* **Your instructions**:
Exclude the images and transcribe the entries below precisely.

========================================

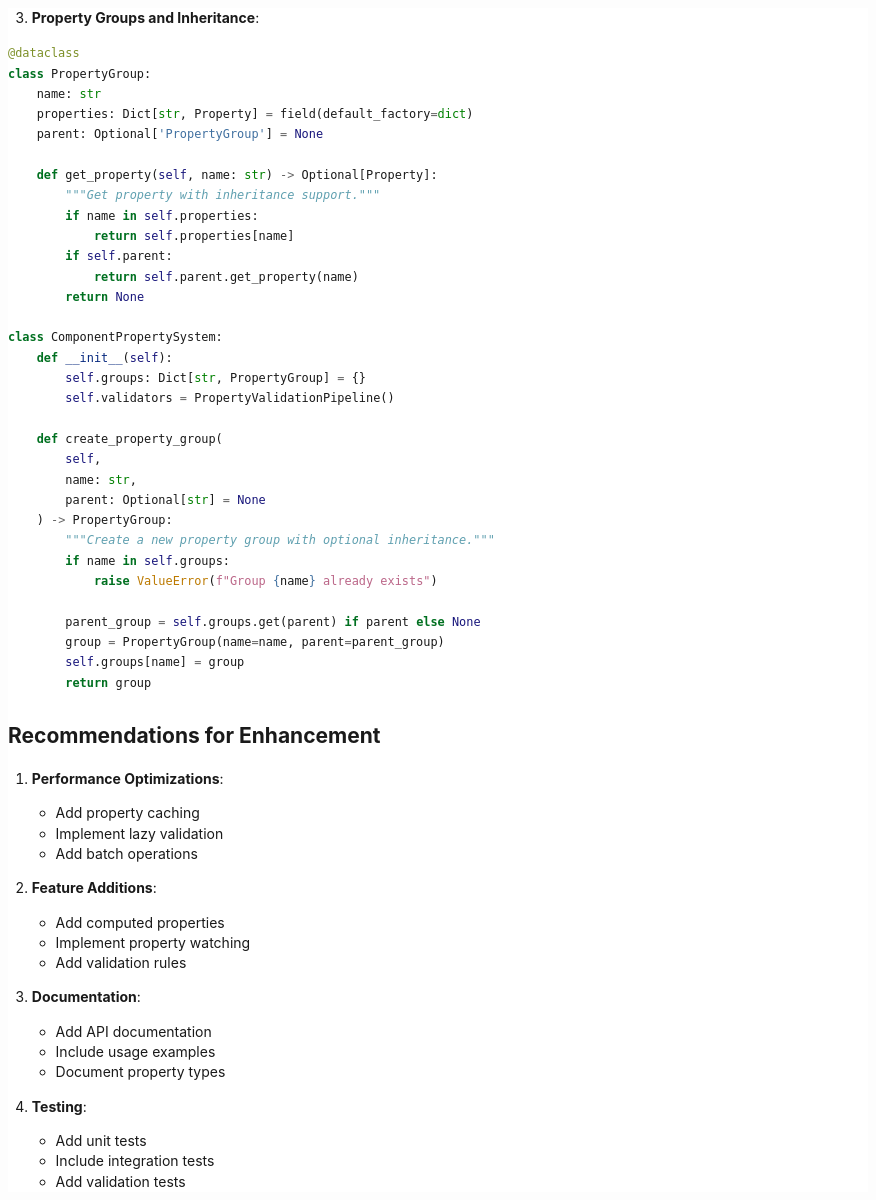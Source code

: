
 ```python
```

3. **Property Groups and Inheritance**:

```python
@dataclass
class PropertyGroup:
    name: str
    properties: Dict[str, Property] = field(default_factory=dict)
    parent: Optional['PropertyGroup'] = None

    def get_property(self, name: str) -> Optional[Property]:
        """Get property with inheritance support."""
        if name in self.properties:
            return self.properties[name]
        if self.parent:
            return self.parent.get_property(name)
        return None

class ComponentPropertySystem:
    def __init__(self):
        self.groups: Dict[str, PropertyGroup] = {}
        self.validators = PropertyValidationPipeline()

    def create_property_group(
        self,
        name: str,
        parent: Optional[str] = None
    ) -> PropertyGroup:
        """Create a new property group with optional inheritance."""
        if name in self.groups:
            raise ValueError(f"Group {name} already exists")

        parent_group = self.groups.get(parent) if parent else None
        group = PropertyGroup(name=name, parent=parent_group)
        self.groups[name] = group
        return group
```

## Recommendations for Enhancement

1. **Performance Optimizations**:

   - Add property caching
   - Implement lazy validation
   - Add batch operations

2. **Feature Additions**:

   - Add computed properties
   - Implement property watching
   - Add validation rules

3. **Documentation**:

   - Add API documentation
   - Include usage examples
   - Document property types

4. **Testing**:
   - Add unit tests
   - Include integration tests
   - Add validation tests
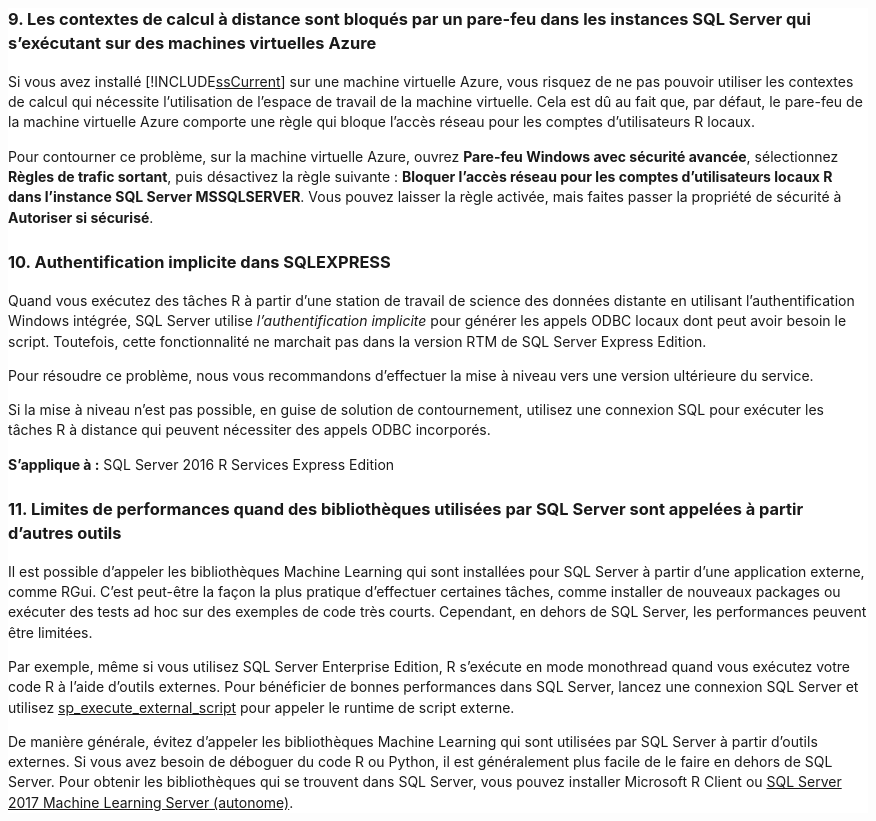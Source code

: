 ### <a name="9-remote-compute-contexts-are-blocked-by-a-firewall-in-sql-server-instances-that-are-running-on-azure-virtual-machines"></a>9. Les contextes de calcul à distance sont bloqués par un pare-feu dans les instances SQL Server qui s’exécutant sur des machines virtuelles Azure

Si vous avez installé [!INCLUDE[ssCurrent](../../includes/sscurrent-md.md)] sur une machine virtuelle Azure, vous risquez de ne pas pouvoir utiliser les contextes de calcul qui nécessite l’utilisation de l’espace de travail de la machine virtuelle. Cela est dû au fait que, par défaut, le pare-feu de la machine virtuelle Azure comporte une règle qui bloque l’accès réseau pour les comptes d’utilisateurs R locaux.

Pour contourner ce problème, sur la machine virtuelle Azure, ouvrez **Pare-feu Windows avec sécurité avancée**, sélectionnez **Règles de trafic sortant**, puis désactivez la règle suivante : **Bloquer l’accès réseau pour les comptes d’utilisateurs locaux R dans l’instance SQL Server MSSQLSERVER**. Vous pouvez laisser la règle activée, mais faites passer la propriété de sécurité à **Autoriser si sécurisé**.

### <a name="10-implied-authentication-in-sqlexpress"></a>10. Authentification implicite dans SQLEXPRESS

Quand vous exécutez des tâches R à partir d’une station de travail de science des données distante en utilisant l’authentification Windows intégrée, SQL Server utilise *l’authentification implicite* pour générer les appels ODBC locaux dont peut avoir besoin le script. Toutefois, cette fonctionnalité ne marchait pas dans la version RTM de SQL Server Express Edition.

Pour résoudre ce problème, nous vous recommandons d’effectuer la mise à niveau vers une version ultérieure du service.

Si la mise à niveau n’est pas possible, en guise de solution de contournement, utilisez une connexion SQL pour exécuter les tâches R à distance qui peuvent nécessiter des appels ODBC incorporés.

**S’applique à :** SQL Server 2016 R Services Express Edition

### <a name="11-performance-limits-when-libraries-used-by-sql-server-are-called-from-other-tools"></a>11. Limites de performances quand des bibliothèques utilisées par SQL Server sont appelées à partir d’autres outils

Il est possible d’appeler les bibliothèques Machine Learning qui sont installées pour SQL Server à partir d’une application externe, comme RGui. C’est peut-être la façon la plus pratique d’effectuer certaines tâches, comme installer de nouveaux packages ou exécuter des tests ad hoc sur des exemples de code très courts. Cependant, en dehors de SQL Server, les performances peuvent être limitées.

Par exemple, même si vous utilisez SQL Server Enterprise Edition, R s’exécute en mode monothread quand vous exécutez votre code R à l’aide d’outils externes. Pour bénéficier de bonnes performances dans SQL Server, lancez une connexion SQL Server et utilisez [sp_execute_external_script](../../relational-databases/system-stored-procedures/sp-execute-external-script-transact-sql.md) pour appeler le runtime de script externe.

De manière générale, évitez d’appeler les bibliothèques Machine Learning qui sont utilisées par SQL Server à partir d’outils externes. Si vous avez besoin de déboguer du code R ou Python, il est généralement plus facile de le faire en dehors de SQL Server. Pour obtenir les bibliothèques qui se trouvent dans SQL Server, vous pouvez installer Microsoft R Client ou [SQL Server 2017 Machine Learning Server (autonome)](../install/sql-machine-learning-standalone-windows-install.md).
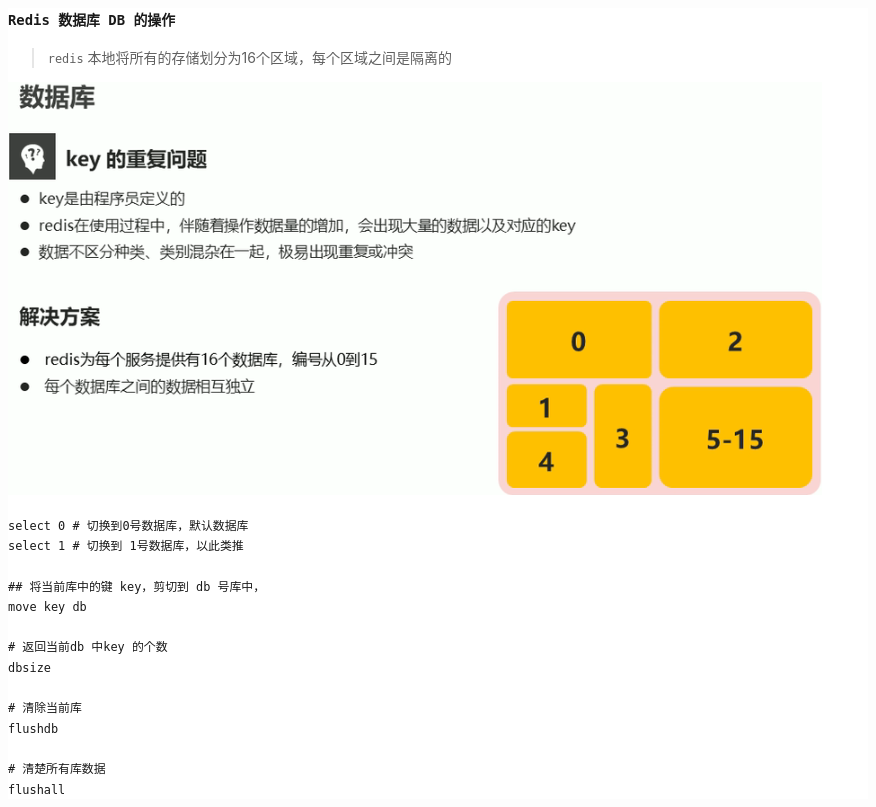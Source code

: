 ### `Redis 数据库 DB 的操作`

> `redis` 本地将所有的存储划分为16个区域，每个区域之间是隔离的

![a](./pics/05.png)

```shell
select 0 # 切换到0号数据库，默认数据库
select 1 # 切换到 1号数据库，以此类推

## 将当前库中的键 key，剪切到 db 号库中，
move key db

# 返回当前db 中key 的个数
dbsize

# 清除当前库
flushdb

# 清楚所有库数据
flushall
```

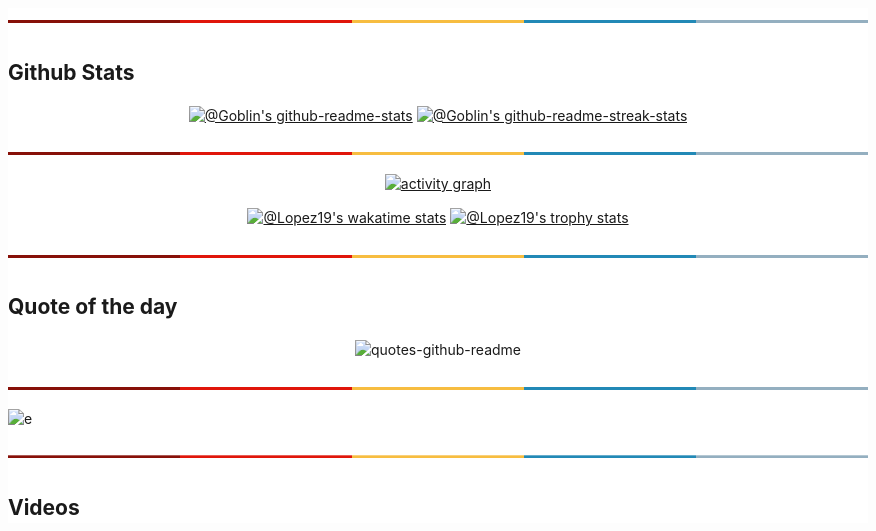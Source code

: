 </td>

</tr>
</table>  

<a href="#"><img src="./assets/colored.png"  width="100%" alt="colored"/></a>

## Github Stats

<p align="center">
<a href="https://github.com/Lopez19?tab=repositories"><img src="https://github-readme-stats-one-bice.vercel.app/api?username=Lopez19&theme=gotham&show_icons=true&count_private=true&hide_border=true&role=OWNER,ORGANIZATION_MEMBER,COLLABORATOR"  width="48%" alt="@Goblin's github-readme-stats"/></a>
<a href="https://github.com/Lopez19?tab=stars"><img src="https://github-readme-streak-stats.herokuapp.com?user=Lopez19&theme=gotham&hide_border=true&date_format=M%20j%5B%2C%20Y%5D"  width="48%" alt="@Goblin's github-readme-streak-stats"/></a>
</p>

<a href="#"><img src="./assets/colored.png"  width="100%" alt="colored"/></a>


<p align="center">
    <a href="https://wakatime.com/@Lopez19">
        <img src="https://github-readme-activity-graph.vercel.app/graph?username=lopez19&theme=react-dark&hide_border=true&hide_title=false&area=true&custom_title=Total%20contribution%20graph%20in%20all%20repo" width="95%" alt="activity graph">
    </a>
</p>


<p align="center" style="">
<a href="https://wakatime.com/@Lopez19"><img src="https://github-readme-stats.vercel.app/api/wakatime?username=lopez19&theme=gotham&hide_border=true&layout=compact&hide_title=true&langs_count=14&range=all_time"  width="58%" alt="@Lopez19's wakatime stats"/></a>
<a href="https://github.com/Lopez19?tab=achievements"><img src="https://github-profile-trophy.vercel.app/?username=Lopez19&theme=onestar&no-frame=true&column=3&row=2"  width="38%" alt="@Lopez19's trophy stats"/></a>
</p>

<a href="#"><img src="./assets/colored.png"  width="100%" alt="colored"/></a>

## Quote of the day

<div style="display: flex; justify-content: center; align-items: center;">
<img src="https://quotes-github-readme.vercel.app/api?type=horizontal&theme=dark&border=true" alt="quotes-github-readme"/>
</div>

<a href="#"><img src="./assets/colored.png"  width="100%" alt="colored"/></a>

<img src="https://github.com/Platane/snk/raw/output/github-contribution-grid-snake.svg" alt="e" style="max-width: 100%;">

<a href="#"><img src="./assets/colored.png"  width="100%" alt="colored"/></a>

## Videos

========================================

* **Response area**:
Source code

:
 ```python
```

3. **Property Groups and Inheritance**:

```python
@dataclass
class PropertyGroup:
    name: str
    properties: Dict[str, Property] = field(default_factory=dict)
    parent: Optional['PropertyGroup'] = None

    def get_property(self, name: str) -> Optional[Property]:
        """Get property with inheritance support."""
        if name in self.properties:
            return self.properties[name]
        if self.parent:
            return self.parent.get_property(name)
        return None

class ComponentPropertySystem:
    def __init__(self):
        self.groups: Dict[str, PropertyGroup] = {}
        self.validators = PropertyValidationPipeline()

    def create_property_group(
        self,
        name: str,
        parent: Optional[str] = None
    ) -> PropertyGroup:
        """Create a new property group with optional inheritance."""
        if name in self.groups:
            raise ValueError(f"Group {name} already exists")

        parent_group = self.groups.get(parent) if parent else None
        group = PropertyGroup(name=name, parent=parent_group)
        self.groups[name] = group
        return group
```

## Recommendations for Enhancement

1. **Performance Optimizations**:

   - Add property caching
   - Implement lazy validation
   - Add batch operations

2. **Feature Additions**:

   - Add computed properties
   - Implement property watching
   - Add validation rules

3. **Documentation**:

   - Add API documentation
   - Include usage examples
   - Document property types

4. **Testing**:
   - Add unit tests
   - Include integration tests
   - Add validation tests
Source code

: ### <a name="9-remote-compute-contexts-are-blocked-by-a-firewall-in-sql-server-instances-that-are-running-on-azure-virtual-machines"></a>9. Les contextes de calcul à distance sont bloqués par un pare-feu dans les instances SQL Server qui s’exécutant sur des machines virtuelles Azure

Si vous avez installé [!INCLUDE[ssCurrent](../../includes/sscurrent-md.md)] sur une machine virtuelle Azure, vous risquez de ne pas pouvoir utiliser les contextes de calcul qui nécessite l’utilisation de l’espace de travail de la machine virtuelle. Cela est dû au fait que, par défaut, le pare-feu de la machine virtuelle Azure comporte une règle qui bloque l’accès réseau pour les comptes d’utilisateurs R locaux.

Pour contourner ce problème, sur la machine virtuelle Azure, ouvrez **Pare-feu Windows avec sécurité avancée**, sélectionnez **Règles de trafic sortant**, puis désactivez la règle suivante : **Bloquer l’accès réseau pour les comptes d’utilisateurs locaux R dans l’instance SQL Server MSSQLSERVER**. Vous pouvez laisser la règle activée, mais faites passer la propriété de sécurité à **Autoriser si sécurisé**.

### <a name="10-implied-authentication-in-sqlexpress"></a>10. Authentification implicite dans SQLEXPRESS

Quand vous exécutez des tâches R à partir d’une station de travail de science des données distante en utilisant l’authentification Windows intégrée, SQL Server utilise *l’authentification implicite* pour générer les appels ODBC locaux dont peut avoir besoin le script. Toutefois, cette fonctionnalité ne marchait pas dans la version RTM de SQL Server Express Edition.

Pour résoudre ce problème, nous vous recommandons d’effectuer la mise à niveau vers une version ultérieure du service.

Si la mise à niveau n’est pas possible, en guise de solution de contournement, utilisez une connexion SQL pour exécuter les tâches R à distance qui peuvent nécessiter des appels ODBC incorporés.

**S’applique à :** SQL Server 2016 R Services Express Edition

### <a name="11-performance-limits-when-libraries-used-by-sql-server-are-called-from-other-tools"></a>11. Limites de performances quand des bibliothèques utilisées par SQL Server sont appelées à partir d’autres outils

Il est possible d’appeler les bibliothèques Machine Learning qui sont installées pour SQL Server à partir d’une application externe, comme RGui. C’est peut-être la façon la plus pratique d’effectuer certaines tâches, comme installer de nouveaux packages ou exécuter des tests ad hoc sur des exemples de code très courts. Cependant, en dehors de SQL Server, les performances peuvent être limitées.

Par exemple, même si vous utilisez SQL Server Enterprise Edition, R s’exécute en mode monothread quand vous exécutez votre code R à l’aide d’outils externes. Pour bénéficier de bonnes performances dans SQL Server, lancez une connexion SQL Server et utilisez [sp_execute_external_script](../../relational-databases/system-stored-procedures/sp-execute-external-script-transact-sql.md) pour appeler le runtime de script externe.

De manière générale, évitez d’appeler les bibliothèques Machine Learning qui sont utilisées par SQL Server à partir d’outils externes. Si vous avez besoin de déboguer du code R ou Python, il est généralement plus facile de le faire en dehors de SQL Server. Pour obtenir les bibliothèques qui se trouvent dans SQL Server, vous pouvez installer Microsoft R Client ou [SQL Server 2017 Machine Learning Server (autonome)](../install/sql-machine-learning-standalone-windows-install.md).
Source code

: ### `Redis 数据库 DB 的操作`

> `redis` 本地将所有的存储划分为16个区域，每个区域之间是隔离的

![a](./pics/05.png)

```shell
select 0 # 切换到0号数据库，默认数据库
select 1 # 切换到 1号数据库，以此类推

## 将当前库中的键 key，剪切到 db 号库中，
move key db

# 返回当前db 中key 的个数
dbsize

# 清除当前库
flushdb

# 清楚所有库数据
flushall
```

Source code

: </td>

</tr>
</table>  

<a href="#"><img src="./assets/colored.png"  width="100%" alt="colored"/></a>

## Github Stats

<p align="center">
<a href="https://github.com/Lopez19?tab=repositories"><img src="https://github-readme-stats-one-bice.vercel.app/api?username=Lopez19&theme=gotham&show_icons=true&count_private=true&hide_border=true&role=OWNER,ORGANIZATION_MEMBER,COLLABORATOR"  width="48%" alt="@Goblin's github-readme-stats"/></a>
<a href="https://github.com/Lopez19?tab=stars"><img src="https://github-readme-streak-stats.herokuapp.com?user=Lopez19&theme=gotham&hide_border=true&date_format=M%20j%5B%2C%20Y%5D"  width="48%" alt="@Goblin's github-readme-streak-stats"/></a>
</p>

<a href="#"><img src="./assets/colored.png"  width="100%" alt="colored"/></a>


<p align="center">
    <a href="https://wakatime.com/@Lopez19">
        <img src="https://github-readme-activity-graph.vercel.app/graph?username=lopez19&theme=react-dark&hide_border=true&hide_title=false&area=true&custom_title=Total%20contribution%20graph%20in%20all%20repo" width="95%" alt="activity graph">
    </a>
</p>


<p align="center" style="">
<a href="https://wakatime.com/@Lopez19"><img src="https://github-readme-stats.vercel.app/api/wakatime?username=lopez19&theme=gotham&hide_border=true&layout=compact&hide_title=true&langs_count=14&range=all_time"  width="58%" alt="@Lopez19's wakatime stats"/></a>
<a href="https://github.com/Lopez19?tab=achievements"><img src="https://github-profile-trophy.vercel.app/?username=Lopez19&theme=onestar&no-frame=true&column=3&row=2"  width="38%" alt="@Lopez19's trophy stats"/></a>
</p>

<a href="#"><img src="./assets/colored.png"  width="100%" alt="colored"/></a>

## Quote of the day

<div style="display: flex; justify-content: center; align-items: center;">
<img src="https://quotes-github-readme.vercel.app/api?type=horizontal&theme=dark&border=true" alt="quotes-github-readme"/>
</div>

<a href="#"><img src="./assets/colored.png"  width="100%" alt="colored"/></a>

<img src="https://github.com/Platane/snk/raw/output/github-contribution-grid-snake.svg" alt="e" style="max-width: 100%;">

<a href="#"><img src="./assets/colored.png"  width="100%" alt="colored"/></a>

## Videos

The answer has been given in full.